When talking about roller supports in a statics problem, we say that the roller prevents only the vertical translation of the beam, but not the rotation or the horizontal translation of it. So there is only one vertical reaction applied on the beam by the roller.

Also, we know a beam is connected to the roller using a pin, and the reaction force is the result of the pin that acts on the beam, as shown in this picture:

Now, suppose that I have a beam that is connected to a roller and I am going to push the beam in the horizontal direction (rollers don't prevent translation in the horizontal direction). What reactions should I expect?

I think that the pin is going to apply a force in the horizontal direction (due to the contact between the pin and the beam), which means that there is a reaction force in the horizontal direction. Is that true? If it is true, then why don't we consider horizontal reactions when analyzing rollers?

Answer 1

If a bar is only supported by roller supports (which allow for horizontal displacements) and a horizontal force is applied, the bar will not suffer any internal forces because the entire structure (bar and supports) will suffer a rigid body motion sliding along the ground. At most, there'll be a slight force due to the friction of the rollers on the ground, but that's usually assumed to be zero.

Once you get into a dynamic system under a constant force (and therefore constant acceleration), then sure, you might get some internal inertial forces, but I don't think that's what you're asking about.

Answer 2

If you have a horizontal beam with a roller on the bottom and you give it a push in the horizontal direction, it will accelerate in that direction. That is no longer a statics problem and you can't analyze it using a static model.

If you are told, "here is a statics problem," then what that means is that you should assume that the sum of forces and moments are zero in all directions. Can you make this assumption? Sure, we usually hope that the beams in our lives are not accelerating.

You might ask, "What if I have already pushed the beam and it's moving at a constant rate? Then it could still be a statics problem because there is no acceleration (sum of forces and moments can be zero)."

Well, if you stopped pushing it and it's moving at a constant rate, then the net horizontal force is zero. The only way that is possible is if there is no friction in the roller, which brings us back to the static model with zero horizontal reaction force.

Now if you add a horizontal reaction (friction force, in this scenario), then your beam has to accelerate opposite the direction of motion, and you're back to having a dynamics problem (not statics)!

Well, unless you keep pushing it, to balance out the friction. Now you're chasing this beam, pushing it down the road for who knows what reason, and in this case we can probably still use the principles of statics to model this problem but we probably wouldn't model it with a roller support when there is friction. Why? Because it would be even simpler to model it as a beam sliding down a flat surface, and that would give us the same result.

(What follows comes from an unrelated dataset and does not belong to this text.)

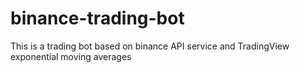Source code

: # binance-trading-bot
This is a trading bot based on binance API service and TradingView exponential moving averages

We care less about whether the actual beam has wheels or bearings or anything that rolls, than we care about choosing the simplest model that will allow us to make a correct decision.

Answer 3

Step one should always be to define what your free body is and what question you are trying to answer. If you are looking at the bar pictured as a whole then you aren't concerned with how the roller is attached to the bar (pin). You could draw the free body diagram to include the pin, but everything is going to balance out and muck up your solution with unnecessary forces. Since the pin is internal to the system, no need to include it. It's simply a bar attached the the ground or support with a roller (no horizontal reaction or moment).

If you do care about the pin, draw that free body diagram separately to understand the forces. Simplify!

Answer 4

In a rigid system, the roller transfers lateral forces to the pinned fixings and can only resist perpendicular forces.